Ne discende che l’interesse del creditore alla conservazione della garanzia patrimoniale generica non può essere mai superiore al patrimonio del debitore, ma deve contenersi nella misura necessaria e sufficiente per la certezza di ottenere il soddisfacimento del proprio interesse creditorio.

La commisurazione quantitativa della responsabilità al valore dei debiti opera, innanzitutto, come è ovvio, sul piano dell’attuazione di siffatta responsabilità, nel senso che il patrimonio del debitore deve soggiacere all’esecuzione forzata soltanto entro il limite di quel valore: ne costituisce indice normativo l’art. 496 c.p.c., che prevede la riduzione del pignoramento quando il valore dei beni pignorati risulti superiore all’ammontare delle spese e dei crediti.

Ma essa opera, altresì, nella fase in cui quella responsabilità è ancora potenziale: quando cioè obiettivo dell’ordinamento non è ancora quello di convertire in danaro i beni del debitore inadempiente perché il creditore si soddisfi sul ricavato, ma è solo quello di conservare quei beni per un’esecuzione futura e puramente eventuale, che si attuerà se e in quanto vi sarà l’inadempimento del debitore.

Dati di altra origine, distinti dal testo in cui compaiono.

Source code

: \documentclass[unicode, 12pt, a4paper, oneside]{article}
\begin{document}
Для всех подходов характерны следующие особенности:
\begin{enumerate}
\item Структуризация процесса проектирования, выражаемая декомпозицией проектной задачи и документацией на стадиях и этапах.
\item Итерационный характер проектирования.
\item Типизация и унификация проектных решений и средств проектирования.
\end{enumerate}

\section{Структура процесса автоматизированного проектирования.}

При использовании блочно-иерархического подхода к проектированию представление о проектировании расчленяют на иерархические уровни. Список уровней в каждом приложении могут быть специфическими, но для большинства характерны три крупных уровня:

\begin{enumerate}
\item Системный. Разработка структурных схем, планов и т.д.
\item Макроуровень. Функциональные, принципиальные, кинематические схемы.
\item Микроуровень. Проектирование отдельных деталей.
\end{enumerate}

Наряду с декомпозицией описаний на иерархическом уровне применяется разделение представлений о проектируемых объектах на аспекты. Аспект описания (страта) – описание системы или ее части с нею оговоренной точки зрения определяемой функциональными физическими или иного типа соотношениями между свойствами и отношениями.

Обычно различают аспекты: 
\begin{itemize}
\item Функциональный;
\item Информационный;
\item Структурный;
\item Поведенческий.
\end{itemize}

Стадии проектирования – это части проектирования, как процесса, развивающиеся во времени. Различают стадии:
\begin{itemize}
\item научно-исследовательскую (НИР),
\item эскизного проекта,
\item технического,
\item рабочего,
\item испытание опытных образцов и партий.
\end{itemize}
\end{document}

Anche un interesse alla conservazione preventiva viene dimensionato quantitativamente: lo dimostrano gli art. 2782 ss. c.c., relativo alla riduzione delle ipoteche; lo testimonia ancora la necessità del requisito dell’eventus damni perché sia possibile esperire l’azione revocatoria: sul tema v. in dottrina R. GIOVAGNOLI, Op. cit., III edizione, ITAEDIZIONI, Torino 2023, 915 ss.